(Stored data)
Content starts

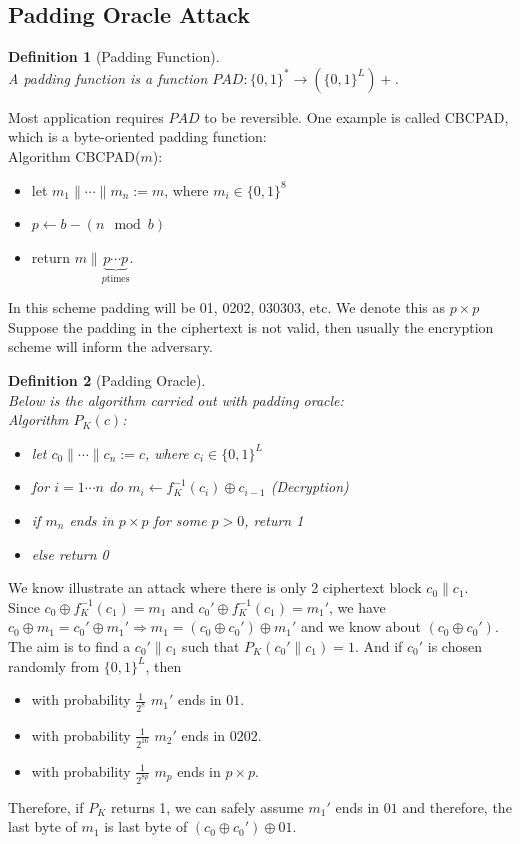 \documentclass[12pt]{article}
\newtheorem{definition}{Definition}[section]
\theoremstyle{definition}
\begin{document}
\subsection{Padding Oracle Attack}
\begin{definition}[Padding Function]
\hfill\\\normalfont A padding function is a function $PAD:\{0,1\}^\ast \to (\{0,1\}^L)+$.
\end{definition}
Most application requires $PAD$ to be reversible. One example is called CBCPAD, which is a byte-oriented padding function:\\
Algorithm CBCPAD($m$):
\begin{itemize}
\item[] let $m_1\|\cdots\|m_n:=m$, where $m_i\in\{0,1\}^8$ 
\item[] $p\leftarrow b-(n\mod b)$
\item[] return $m\| \underbrace{p\cdots p}_{p \text{times}}$.
\end{itemize}
In this scheme padding will be 01, 0202, 030303, etc. We denote this as $p\times p$\\

Suppose the padding in the ciphertext is not valid, then usually the encryption scheme will inform the adversary.
\begin{definition}[Padding Oracle]
\hfill\\\normalfont Below is the algorithm carried out with padding oracle:\\
Algorithm $P_K(c)$:
\begin{itemize}
  \item[] let $c_0\|\cdots\|c_n:=c$, where $c_i\in\{0,1\}^L$
  \item[] for $i=1\cdots n$ do $m_i\leftarrow f_K^{-1}(c_i)\oplus c_{i-1}$ (Decryption)
  \item[] if $m_n$ ends in $p\times p$ for some $p>0$, return 1
  \item[] else return 0
\end{itemize}
\end{definition}
We know illustrate an attack where there is only 2 ciphertext block $c_0\|c_1$.\\
Since $c_0\oplus f_K^{-1}(c_1)=m_1$ and $c_0'\oplus f_K^{-1}(c_1)=m_1'$, we have
$
c_0\oplus m_1 = c_0'\oplus m_1'\Rightarrow m_1=(c_0\oplus c_0')\oplus m_1'
$
and we know about $(c_0\oplus c_0')$. \\
The aim is to find a $c_0'\|c_1$ such that $P_K(c_0'\|c_1)=1$. And if $c_0'$ is chosen randomly from $\{0,1\}^L$, then
\begin{itemize}
  \item with probability $\frac{1}{2^8}$ $m_1'$ ends in $01$.
  \item with probability $\frac{1}{2^{16}}$ $m_2'$ ends in $0202$.
  \item with probability $\frac{1}{2^{8p}}$ $m_p$ ends in $p\times p$.
\end{itemize}
Therefore, if $P_K$ returns 1, we can safely assume $m_1'$ ends in $01$ and therefore, the last byte of $m_1$ is last byte of $(c_0\oplus c_0')\oplus 01$.\\
\end{document}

Content ends

▶ EXERCISE:
Filter these records, keeping every line where the word "byte" occurs.

▶ RESULT:
Most application requires $PAD$ to be reversible. One example is called CBCPAD, which is a byte-oriented padding function:\\
Therefore, if $P_K$ returns 1, we can safely assume $m_1'$ ends in $01$ and therefore, the last byte of $m_1$ is last byte of $(c_0\oplus c_0')\oplus 01$.\\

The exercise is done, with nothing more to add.